Friday, September 18, 2009

Discrete Controls and HMI Complexities

Since common HMI Status displays refer to integer variables, it is common to add extra PLC code and special registers to pass the correct integer value to the display status. A typical example would be:
  • Auto Off = 0
  • Auto On = 1
  • Manual Off = 2
  • Manual On = 3
  • Fault = 4
  • MCC Local Off = 5
  • MCC Local On = 6
  • etc.
This is all very nice in terms of easy to understand code, but it is wasteful of PLC resources and completely unnecessary.

Why not instead assign a byte or two to the control element and then assign individual bits to each discrete function, for example:

  • Bit 0 = Auto (0)/Manual (1)
  • Bit 1 = Contact Output
  • Bit 2 = Aux Contact Input
  • Bit 3 = Fault Contact
  • Bit 4 = Local (0)/Remote (1)
  • Bits 5 to 7 not used in this example
Then assign the HMI status to read the same PLC variable and interpret the byte with the following statuses:

  • Auto Off = 0
  • Auto Starting = 2
  • Auto Open/Running = 6
  • Manual Off = 1
  • Manual Starting = 3
  • Manual Open/Running = 7
  • To add Fault status to any of the above add 8
  • To add Remote Status to any of the above add 16
There is no rule that says HMI status has to be some simple sequence of numbers. The approach I have described is a little more complex to map out, but it is easily tested and once you have the first one working, it is a piece of cake to pull the standard status indicator from the library and assign the appropriate PLC variable to it. There is zero code in the PLC aside from the simple few discrete rungs that you need to drive the device.

You get smaller fast PLC code and less data to transfer to the HMI. What are you waiting for? Just do it!

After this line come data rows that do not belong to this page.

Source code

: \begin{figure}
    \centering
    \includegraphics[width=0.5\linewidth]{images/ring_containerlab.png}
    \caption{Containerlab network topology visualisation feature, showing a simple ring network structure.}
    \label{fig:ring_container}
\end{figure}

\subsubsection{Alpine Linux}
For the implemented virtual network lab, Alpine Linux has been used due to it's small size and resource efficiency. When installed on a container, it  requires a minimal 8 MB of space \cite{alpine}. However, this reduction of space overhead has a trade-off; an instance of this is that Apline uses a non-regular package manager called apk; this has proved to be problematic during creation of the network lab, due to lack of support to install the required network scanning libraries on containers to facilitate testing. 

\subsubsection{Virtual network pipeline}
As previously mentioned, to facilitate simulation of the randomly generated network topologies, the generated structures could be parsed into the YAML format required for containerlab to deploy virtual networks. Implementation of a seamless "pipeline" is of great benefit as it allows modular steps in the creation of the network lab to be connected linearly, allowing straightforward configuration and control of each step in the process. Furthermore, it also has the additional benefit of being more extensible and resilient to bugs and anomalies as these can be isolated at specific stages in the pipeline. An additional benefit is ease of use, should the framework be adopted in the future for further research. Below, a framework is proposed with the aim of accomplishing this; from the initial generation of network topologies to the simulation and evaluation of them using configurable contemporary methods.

Wednesday, September 16, 2009

Logic and Controls Design

It is interesting to me how many people involved in the design and coding of PLC and SCADA programs have no formal training (or any apparent understanding) of the simple rules of combinational and sequential logic. The basics of AND, OR, NOT and minimization techniques that are offered in any Logic 101 course are completely unknown to these people and yet they want to create complex applications to do real-functions like controlling water treatment plants or manufacturing lines. It 'bloggles' the mind!

If you are responsible for such teams. Make sure that each member of your design and programming teams has a working understanding of these basic elements of design and uses them consistently. It will pay big dividends for your margin, your customer's satisfaction and ultimately minimize life-cycle costs for the system. Oh and did I mention about the benefits when it comes to adding functionality or make minor changes?

Remember that the plant operator 'sees' the process primarily through the Operator Interface that you provide. You need to do everything humanly possible to provide a clear accurate window of what is going on in those tanks, pipes, reactor, mixers and whatever other unit processes are involved, but that is the subject for another posting.